A speech by ILSR’s Stacy Mitchell delivered at the annual conference of the American Planning Association, April 2000

Chain store proliferation has weakened local economies, eroded community character, and impoverished civic and cultural life. Moreover, consolidation has reduced competition and may harm consumers over the long-term. Contrary to conventional wisdom, the decline of independent businesses is not inevitable, nor is it simply the result of free market forces. Rather, public policy has played a major role, particularly through tax incentives and other development subsidies that give national chains a significant advantage. Meanwhile, a growing number of communities are taking a different approach. They are adopting land use rules that deter chain stores and actively encourage local ownership.


Let me begin by reading something that Jane Jacobs wrote in her book, The Death and Life of Great American Cities, about the relationship between locally owned businesses and community. Community is one of those words so overused that we rarely pause to consider its meaning. For Jacobs, what constitutes community is not any one particular thing, but rather the many small interactions that occur in our everyday lives.

“It grows,” she writes, “out of people stopping by the bar for a beer, getting advice from the grocer and giving advice to the newsstand man, comparing opinions with other customers at the bakery and nodding hello to the two boys drinking pop on the stoop . . . hearing about a job from the hardware man and borrowing a dollar from the druggist . . .

“Most of it is ostensibly utterly trivial, but the sum is not trivial at all. The sum of such casual, public contact at the local level. . . most of it fortuitous, most of it associated with errands . . . is a feeling for the public identity of people, a web of public respect and trust, and a resource in time of personal or neighborhood need. The absence of this trust is a disaster to a city street.” 1

What Jacobs describes here could be an urban neighborhood or a small town.
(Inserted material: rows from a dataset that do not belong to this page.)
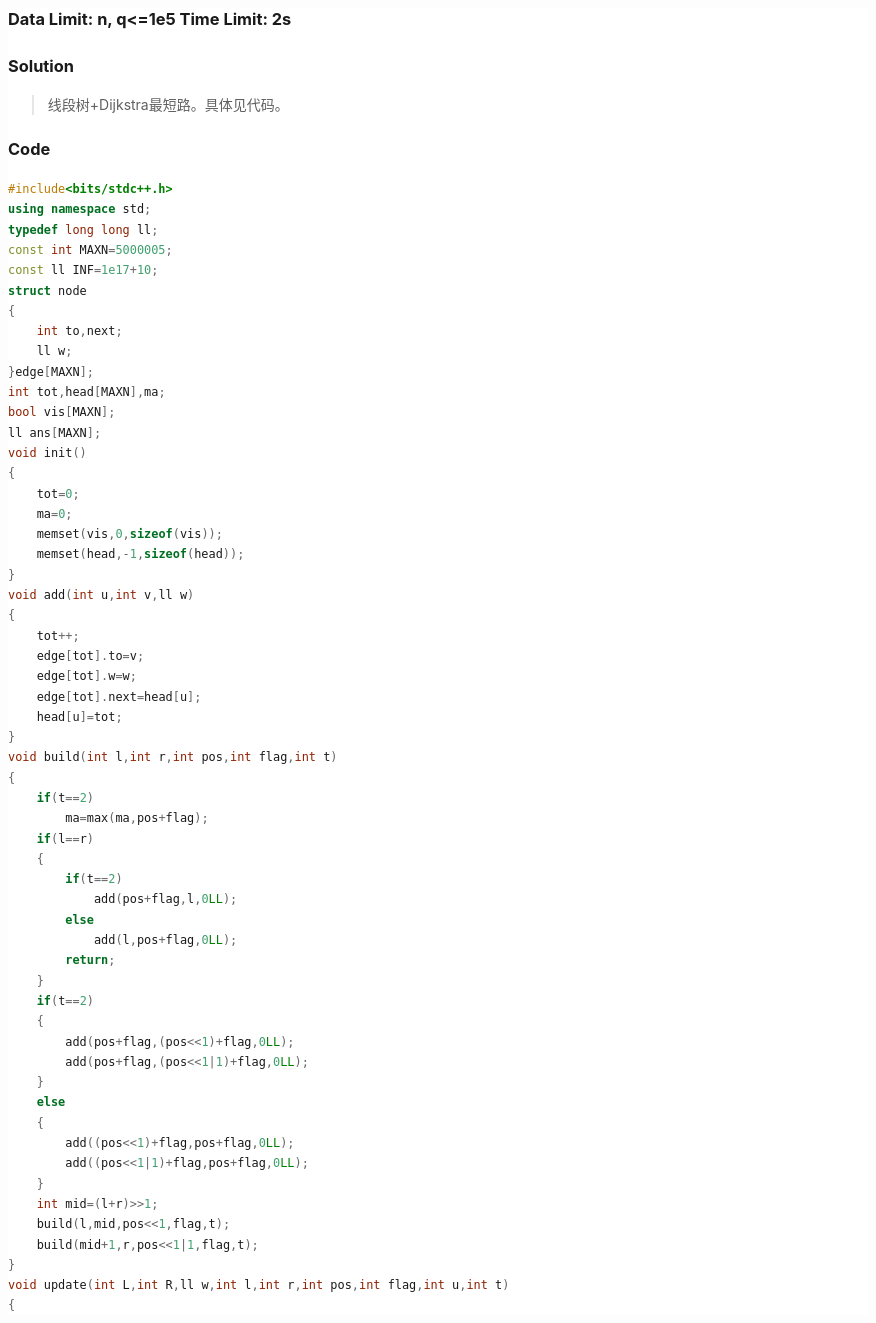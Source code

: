 ### Data Limit: n, q<=1e5  Time Limit: 2s

### Solution
> 线段树+Dijkstra最短路。具体见代码。

### Code
```cpp
#include<bits/stdc++.h>
using namespace std;
typedef long long ll;
const int MAXN=5000005;
const ll INF=1e17+10;
struct node
{
	int to,next;
	ll w;
}edge[MAXN];
int tot,head[MAXN],ma;
bool vis[MAXN];
ll ans[MAXN];
void init()
{
	tot=0;
	ma=0;
	memset(vis,0,sizeof(vis));
	memset(head,-1,sizeof(head));
}
void add(int u,int v,ll w)
{
	tot++;
	edge[tot].to=v;
	edge[tot].w=w;
	edge[tot].next=head[u];
	head[u]=tot;
}
void build(int l,int r,int pos,int flag,int t)
{
	if(t==2)
		ma=max(ma,pos+flag);
	if(l==r)
	{
		if(t==2)
			add(pos+flag,l,0LL);
		else
			add(l,pos+flag,0LL);
		return;
	}
	if(t==2)
	{
		add(pos+flag,(pos<<1)+flag,0LL);
		add(pos+flag,(pos<<1|1)+flag,0LL);
	}
	else
	{
		add((pos<<1)+flag,pos+flag,0LL);
		add((pos<<1|1)+flag,pos+flag,0LL);
	}
	int mid=(l+r)>>1;
	build(l,mid,pos<<1,flag,t);
	build(mid+1,r,pos<<1|1,flag,t);
}
void update(int L,int R,ll w,int l,int r,int pos,int flag,int u,int t)
{
```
Its defining feature—and indeed the very foundation of this close-knit community—is a vibrant local retail economy. It is a place of small stores and sidewalks; a place where public and private space overlaps; and a place where we buy goods and services from businesses owned by our neighbors.

Such places are increasingly rare. Small-scale, pedestrian streets are giving way to massive, impersonal shopping centers. Street life has suffered, as our daily errands revolve increasingly around stores accessible only by car. Locally owned businesses are disappearing, displaced by national chains that have limited ties and no long-term commitment to the community.

The loss of locally owned stores and the pace of retail consolidation is staggering. 11,000 independent pharmacies have closed since 1990. Independent bookstores have fallen from 58 percent of book sales in 1972 to just 17 percent today. Local hardware dealers are on the decline, while two companies have captured 30 percent of the market. Blockbuster rents one out of three videos nationwide. Five firms control one-third of the grocery market, up from 19 percent just five years ago. A single firm, Wal-Mart, now accounts for 7 percent of all consumer spending. 2

Ifthe current trends continue, independent retailers might soon be a thing of the past. But, in the midst of this unprecedented expansion by national retail corporations, another trend is underway: a growing number of communities are rejecting chain stores.

Last summer, residents of Ashland, Virginia mounted a spirited campaign to block a proposed Wal-Mart. In Octo ber, the Planning Commission voted unanimously to reject the store. In Chelsea, Michigan, residents organized a picnic to protest plans for a Rite Aid drugstore. The event drew a crowd of 1100 people. Rite Aid quickly backed down. Similar events are occurring across the country.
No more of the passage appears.